Minutes 2022 06 22

GPU Web 2022-06-22

Chair: KG

Scribe: KG / KR / others

Location: Google Meet

Tentative agenda

Administrivia
CTS Update
“Tacit Resolution” Queue
maxColorAttachments not sufficient? #2965
Specify that texture_external sampling functions clamp coords to [0, 1] #2766
Make GPUDevice.destroy() a queued operation #2599
Expose WGSL errors in the API #2308
Consider making ShaderModule compilation errors special #2119
Agenda for next meeting

Attendance

Google
- Brandon Jones
- Gregg Tavares
- Kai Ninomiya
- Ken Russell
- Loko Kung
- Stephen White
Mozilla
- Jim Blandy
- Kelsey Gilbert
Mehmet Oguz Derin
Michael Shannon

Administrivia

CTS Update

KN: Looking into infra issues to make it faster to run the whole suite. Want to look at longest-running tests, so that we can make them run faster, once we have that data.
KN: I’m happy to help get CTS running on other peoples’ infra.

“Tacit Resolution” Queue

Empty??? :D

maxColorAttachments not sufficient? #2965

KN: limit in Metal feature set tables that Gregg found again. Had an issue about this for a while.
- Tables don't describe how it works. Myles figured it out by looking at validation layer's code.
- Complicated. Layout of attachments in tile memory. Some padding as well.
- At what LOD do we want to describe these? Can't assume e.g. 128 byte alignment.
- Encode Metal's exact layout algorithm in our spec?
KG: don't need to match exactly. Don't leave too much on the table by pessimizing.
KN: will need some layout algorithm - probably not complicated.
KG: worst, probably, formats have both size and alignment / padding, which is part of the format table.
KN: probably spec complexity, but not complexity for users.
KG: size per sample?
KN: both size per sample, and size per tile limit. Size per tile = max threadgroup allocation, same as compute shaders. Assuming smallest tile, 16x16, the limits line up with each other - but don't know if we can subsume them into one, probably too much of a pessimization.
KN: might add two new limits. Not sure if we should add to threadgroup memory allocation - constraint doesn't exist on other APIs. Maybe 1, maybe 2 new limits.
KN: found some Imagination docs - you shouldn't go over tile size, but if you do, it spills into main memory and will work. Then could have consistent validation rules across backends. Our limits might prevent you from spilling out of tile memory. But Vulkan drivers won't tell us if we spilled. A little bit making something up.
KG: it's safe. How pessimal is it? If not too bad vs. Metal, probably fine. Think we should try imposing Metal limit on everyone.
KN: do we make a separate limit for this? Or use compute shared memory limit for this, which is what Metal does?
KG: probably try to do what we don't know is possible. Try using same limit, and if we run into system where that doesn't sound good, we change it.
KN: not easy.
KG: could also say it's a different limit. That's fine.
KN: true. Concern w/making them the same: can't determine whether spilling's occurred on device. Can't verify correctness.
KG: think that's OK.
JB: reason multisampling affects the tile when it's not the main render target - resolution occurs at a point where tiles are resolved. Correct?
KN: yes. Don't know underlying limitation of Myles' #1. For #2, there's tile memory - have to do all working operations there. Written out to memory from there. #1, I don't know what it's about. Maybe amt of memory they can feed out of each individual shader core?
KG: the stuff that has to go through blending pipeline?
JB: why would that have a size limit?
KG: because hardware can't take arbitrary amount.
KN: … Myles mentions there are exceptions to the rule "multisampling doesn't apply to the first limit" - because of sample-rate shading? Not sure. Not too simple, but hopefully Myles can share more details, and we can craft a limit around it.
KG: rough consensus to have 2 new limits?
KN: I think we should try designing that and see where it takes us. Will hopefully come back to this group to discuss more later.

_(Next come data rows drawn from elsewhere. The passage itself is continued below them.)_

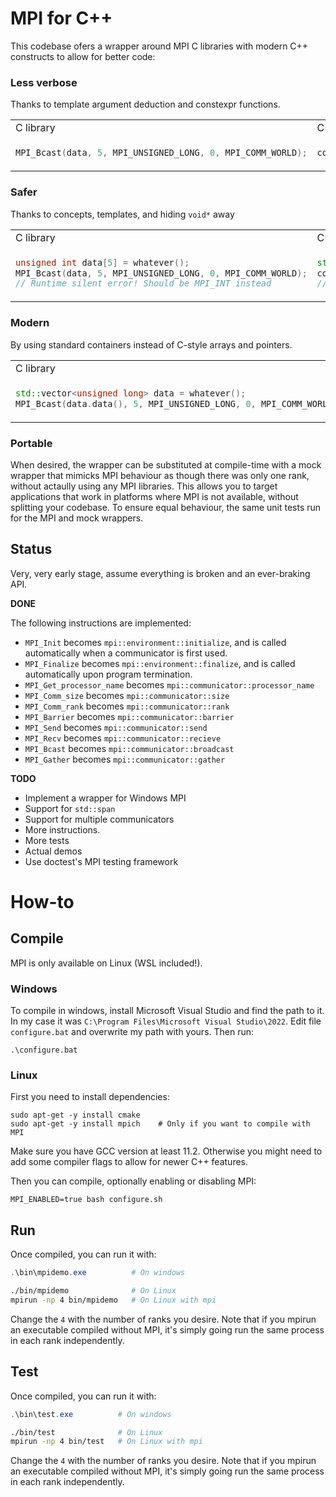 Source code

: # MPI for C++
This codebase ofers a wrapper around MPI C libraries with modern C++ constructs to allow for better code:

### Less verbose
Thanks to template argument deduction and constexpr functions.

<table>
<tr>
<td> C library
<td> C++ wrapper </td>
</tr>
<tr>
<td>

```C
MPI_Bcast(data, 5, MPI_UNSIGNED_LONG, 0, MPI_COMM_WORLD);
```

</td>
<td>

```c++
comm.broadcast(data, 0);
```

</td>
</tr>
</table>




### Safer
Thanks to concepts, templates, and hiding `void*` away

<table>
<tr>
<td> C library
<td> C++ wrapper </td>
</tr>
<tr>
<td>

```C
unsigned int data[5] = whatever();
MPI_Bcast(data, 5, MPI_UNSIGNED_LONG, 0, MPI_COMM_WORLD);
// Runtime silent error! Should be MPI_INT instead
```

</td>
<td>

```c++
std::array<int, 5> data = whatever();
comm.broadcast(data, 0);
// Automatically deducts type is int, and size is 5
```

</td>
</tr>
</table>


### Modern
By using standard containers instead of C-style arrays and pointers.

<table>
<tr>
<td> C library
<td> C++ wrapper </td>
</tr>
<tr>
<td>

```C++
std::vector<unsigned long> data = whatever();
MPI_Bcast(data.data(), 5, MPI_UNSIGNED_LONG, 0, MPI_COMM_WORLD);
```

</td>
<td>

```c++
std::vector<unsigned long> data = whatever();
comm.broadcast(data, 0);
```

</td>
</tr>
</table>

### Portable
When desired, the wrapper can be substituted at compile-time with a mock wrapper that mimicks MPI behaviour as though there was only one rank, without actaully using any MPI libraries. This allows you to target applications that work in platforms where MPI is not available, without splitting your codebase. To ensure equal behaviour, the same unit tests run for the MPI and mock wrappers.


## Status
Very, very early stage, assume everything is broken and an ever-braking API.

**DONE**

The following instructions are implemented:
- `MPI_Init` becomes `mpi::environment::initialize`, and is called automatically when a communicator is first used.
- `MPI_Finalize` becomes `mpi::environment::finalize`, and is called automatically upon program termination.
- `MPI_Get_processor_name` becomes `mpi::communicator::processor_name`
- `MPI_Comm_size` becomes `mpi::communicator::size`
- `MPI_Comm_rank` becomes `mpi::communicator::rank`
- `MPI_Barrier` becomes `mpi::communicator::barrier`
- `MPI_Send` becomes `mpi::communicator::send`
- `MPI_Recv` becomes `mpi::communicator::recieve`
- `MPI_Bcast` becomes `mpi::communicator::broadcast`
- `MPI_Gather` becomes `mpi::communicator::gather`

**TODO**

- Implement a wrapper for Windows MPI
- Support for `std::span`
- Support for multiple communicators
- More instructions.
- More tests
- Actual demos
- Use doctest's MPI testing framework

# How-to
## Compile
MPI is only available on Linux (WSL included!).

### Windows
To compile in windows, install Microsoft Visual Studio and find the path to it. In my case it was `C:\Program Files\Microsoft Visual Studio\2022`. Edit file `configure.bat` and overwrite my path with yours. Then run:
```
.\configure.bat
```

### Linux
First you need to install dependencies:
```
sudo apt-get -y install cmake
sudo apt-get -y install mpich    # Only if you want to compile with MPI
```
Make sure you have GCC version at least 11.2. Otherwise you might need to add some compiler flags to allow for newer C++ features.

Then you can compile, optionally enabling or disabling MPI:
```
MPI_ENABLED=true bash configure.sh
```

## Run
Once compiled, you can run it with:
```Powershell
.\bin\mpidemo.exe          # On windows
```
```bash
./bin/mpidemo              # On Linux
mpirun -np 4 bin/mpidemo   # On Linux with mpi
```
Change the `4` with the number of ranks you desire. Note that if you mpirun an executable compiled without MPI, it's simply going run the same process in each rank independently.

## Test
Once compiled, you can run it with:
```Powershell
.\bin\test.exe          # On windows
```
```bash
./bin/test              # On Linux
mpirun -np 4 bin/test   # On Linux with mpi
```
Change the `4` with the number of ranks you desire. Note that if you mpirun an executable compiled without MPI, it's simply going run the same process in each rank independently.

Specify that texture_external sampling functions clamp coords to [0, 1] #2766

KN: discussed at length already.
KN: slight variation. Propose: do what Corentin suggested - spec that these always clamp (0,1). Ignore the address mode in the sampler. And, possibly V1 possibly post-V1, add new member to external texture descriptor defaulting to clamp. Don't have to roll the texture+sampler together, which isn't ideal (option 3). Would end up using more slots of binding costs.
KN: I think this is good - future-proof, and no strong opinion on whether we add address modes now.
KG: having just "clamp" seems MVP to me - but sounds reasonable. People can also do this themselves.
KN: agree, implementing address mode yourself isn't that complicated. Can get the dimensions of the texture and do it yourself. SImilar to what we'd do internally. Maybe won't need it.
KN: Myles wanted flexibility here.
KG: let's re-discuss next week.

Make GPUDevice.destroy() a queued operation #2599

KN: thinking about post-V1. Only makes invalid programs valid. Proposal was: destroying the device doesn't jump ahead of already-issued work. Submits, maps, render-to-canvas will complete.
KN: don't think this is critical. But would clean up a confusing area about ordering.
KG: how observable is this?
KN: observable if you e.g. render to canvas, then destroy the device. Different impls might have different behaviors. A weird ordering issue.
KG: if you destroy device, is visual output guaranteed?
KN: not really spec'd now. De facto now, no. Spec doesn't say enough to guarantee it. Impl could go either way.
RC: Is destroying normal textures a queued operation? If so, this should be queued too.
KN: destroy w.r.t. spec is all about validation. Also true of device.destroy(). If you go through spec & steps - this is probably already true. Not really the intent though. Will take editorial work to figure out how it fits into spec. At high level - if we think this is a good idea, we should decide this and take care of it in editing.
KN: our impl for example - end of frame, we transfer a resource from WebGPU to compositor for display. If you did submit, then destroy the device, then end-of-frame happens after that - is the thing dead, and you can't get resource over to compositor? Or allocated outside device, so it's still alive? This ambiguity is why it could be different in different browsers.
KG: to me - dependent on destroying a device. Does anything show up on screen? If we don't say anything about that, this doesn't matter. Even if we say this waits - still unspecified after you finish waiting.
KN: for that situation I think we should have tighter specification here. No mention of that now.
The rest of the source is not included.